Reproduce only this part of the listing: the line with "# ![](/assets/pytorch.png)PyTorch Taichung Meet-Up", plus every line after it through the last.

• [Information supplied]

········

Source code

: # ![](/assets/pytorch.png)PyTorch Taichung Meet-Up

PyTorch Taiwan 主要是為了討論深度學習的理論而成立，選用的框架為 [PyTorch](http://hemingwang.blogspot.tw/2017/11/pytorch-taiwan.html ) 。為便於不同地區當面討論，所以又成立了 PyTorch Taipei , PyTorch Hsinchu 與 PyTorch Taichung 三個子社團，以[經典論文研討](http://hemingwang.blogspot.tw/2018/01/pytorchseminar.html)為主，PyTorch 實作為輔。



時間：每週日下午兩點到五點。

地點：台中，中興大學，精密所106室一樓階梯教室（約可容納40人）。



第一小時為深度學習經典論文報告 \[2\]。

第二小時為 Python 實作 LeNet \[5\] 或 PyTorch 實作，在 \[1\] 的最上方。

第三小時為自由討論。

········

• [Worked solution]
: # ![](/assets/pytorch.png)PyTorch Taichung Meet-Up

PyTorch Taiwan 主要是為了討論深度學習的理論而成立，選用的框架為 [PyTorch](http://hemingwang.blogspot.tw/2017/11/pytorch-taiwan.html ) 。為便於不同地區當面討論，所以又成立了 PyTorch Taipei , PyTorch Hsinchu 與 PyTorch Taichung 三個子社團，以[經典論文研討](http://hemingwang.blogspot.tw/2018/01/pytorchseminar.html)為主，PyTorch 實作為輔。



時間：每週日下午兩點到五點。

地點：台中，中興大學，精密所106室一樓階梯教室（約可容納40人）。



第一小時為深度學習經典論文報告 \[2\]。

第二小時為 Python 實作 LeNet \[5\] 或 PyTorch 實作，在 \[1\] 的最上方。

第三小時為自由討論。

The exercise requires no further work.